Let $F$ be a unique factorization domain and $f \in F$. Show that the radical of the ideal generated by $f$ is principal, i.e. $\sqrt{(f)} = (g)$.
Since $F$ is a unique factorization domain we can write an unique decomposition of $f$, i.e. write $f = \prod_{i} p_i^{n_i}$. If we choose $h \in \sqrt{(f)}$, then by definition of the radical, there exists $m \in N^*$ such that $h^m \in (f)$. Thus we can write $h^m = k f = k \prod_{i} p_i^{n_i}$. Since $h \in F$, we can again decompose $h$ into irreducible elements, i.e. $h = \prod_{j} s_j$.
Thus we have, $\prod_{j} s_j^m = k \prod_{i} p_i^{n_i}$.
How to proceed now?
Note that you have shown that $p_i \mid h^m$ for all $i$ and hence, $p_i \mid h$ for all $i$. (Why?)

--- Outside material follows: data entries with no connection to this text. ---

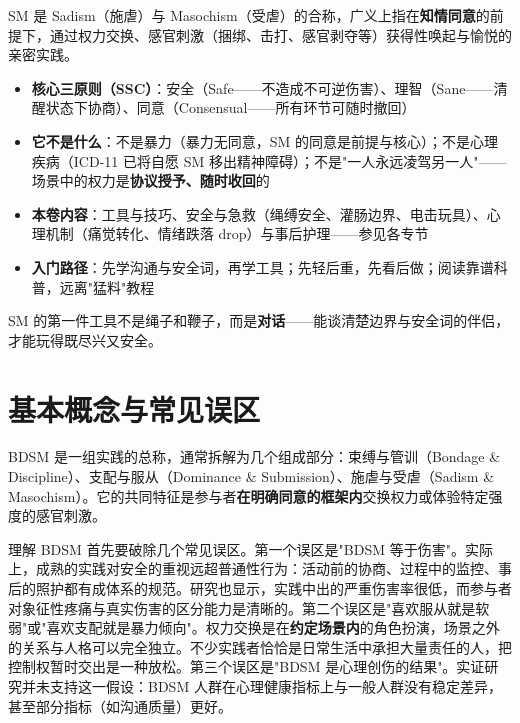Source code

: \documentclass[12pt,UTF8]{ctexbook}
\newcommand{\keyword}[1]{\textbf{#1}}
\begin{document}
SM 是 Sadism（施虐）与 Masochism（受虐）的合称，广义上指在\textbf{知情同意}的前提下，通过权力交换、感官刺激（捆绑、击打、感官剥夺等）获得性唤起与愉悦的亲密实践。

\begin{itemize}
\item \textbf{核心三原则（SSC）}：安全（Safe——不造成不可逆伤害）、理智（Sane——清醒状态下协商）、同意（Consensual——所有环节可随时撤回）
\item \textbf{它不是什么}：不是暴力（暴力无同意，SM 的同意是前提与核心）；不是心理疾病（ICD-11\cite{who2019icd11} 已将自愿 SM 移出精神障碍\citep{who2019icd11}）；不是"一人永远凌驾另一人"——场景中的权力是\textbf{协议授予、随时收回}的
\item \textbf{本卷内容}：工具与技巧、安全与急救（绳缚安全、灌肠边界、电击玩具）、心理机制（痛觉转化、情绪跌落 drop）与事后护理——参见各专节
\item \textbf{入门路径}：先学沟通与安全词，再学工具；先轻后重，先看后做；阅读靠谱科普，远离"猛料"教程
\end{itemize}

\begin{tcolorbox}[colback=pink!5!white,colframe=red!50!black,title=核心原则]
SM 的第一件工具不是绳子和鞭子，而是\textbf{对话}——能谈清楚边界与安全词的伴侣，才能玩得既尽兴又安全。
\end{tcolorbox}

\section{基本概念与常见误区}

BDSM 是一组实践的总称，通常拆解为几个组成部分：束缚与管训（Bondage \& Discipline）、支配与服从（Dominance \& Submission）、施虐与受虐（Sadism \& Masochism）。它的共同特征是参与者\keyword{在明确同意的框架内}交换权力或体验特定强度的感官刺激。

理解 BDSM 首先要破除几个常见误区。第一个误区是"BDSM 等于伤害"。实际上，成熟的实践对安全的重视远超普通性行为：活动前的协商、过程中的监控、事后的照护都有成体系的规范。研究也显示，实践中出的严重伤害率很低，而参与者对象征性疼痛与真实伤害的区分能力是清晰的。第二个误区是"喜欢服从就是软弱"或"喜欢支配就是暴力倾向"。权力交换是在\keyword{约定场景内}的角色扮演，场景之外的关系与人格可以完全独立。不少实践者恰恰是日常生活中承担大量责任的人，把控制权暂时交出是一种放松。第三个误区是"BDSM 是心理创伤的结果"。实证研究并未支持这一假设：BDSM 人群在心理健康指标上与一般人群没有稳定差异，甚至部分指标（如沟通质量）更好。
\end{document}
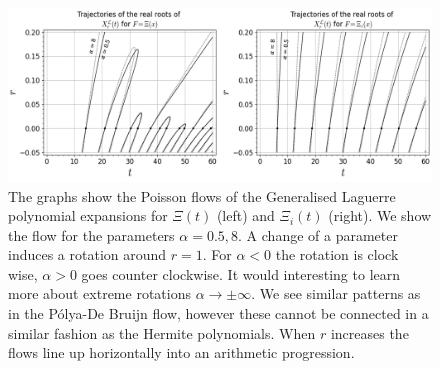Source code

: \documentclass[a4paper,11pt,twoside]{amsart}
\begin{document}
\begin{small}
\pagebreak
\noindent{}
\begin{figure}[H]
  \includegraphics[width=1\linewidth]{LaguerreFlowdouble.jpeg}
  \caption{The graphs show the Poisson flows of the Generalised Laguerre polynomial expansions for $\Xi(t)$ (left) and $\Xi_i(t)$ (right). We show the flow for the parameters $\alpha = 0.5, 8$. A change of a parameter induces a rotation around $r=1$. For $\alpha < 0$ the rotation is clock wise, $\alpha > 0$ goes counter clockwise. It would interesting to learn more about extreme rotations $\alpha \rightarrow \pm \infty$. We see similar patterns as in the Pólya-De Bruijn flow, however these cannot be connected in a similar fashion as the Hermite polynomials. When $r$ increases the flows line up horizontally into an arithmetic progression.}

\end{figure}
\end{small}
\end{document}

Using that, you can see that $h \in \left(\prod_ip_i\right).$ Thus, $\sqrt{(f)} \subset \left(\prod_ip_i\right)$. Can you show the other inclusion as well?
To continue your approach, you could further decompose each $s_j$ as a product of primes and conclude that each $p_i$ divides some $s_j$ and deduce the same as above.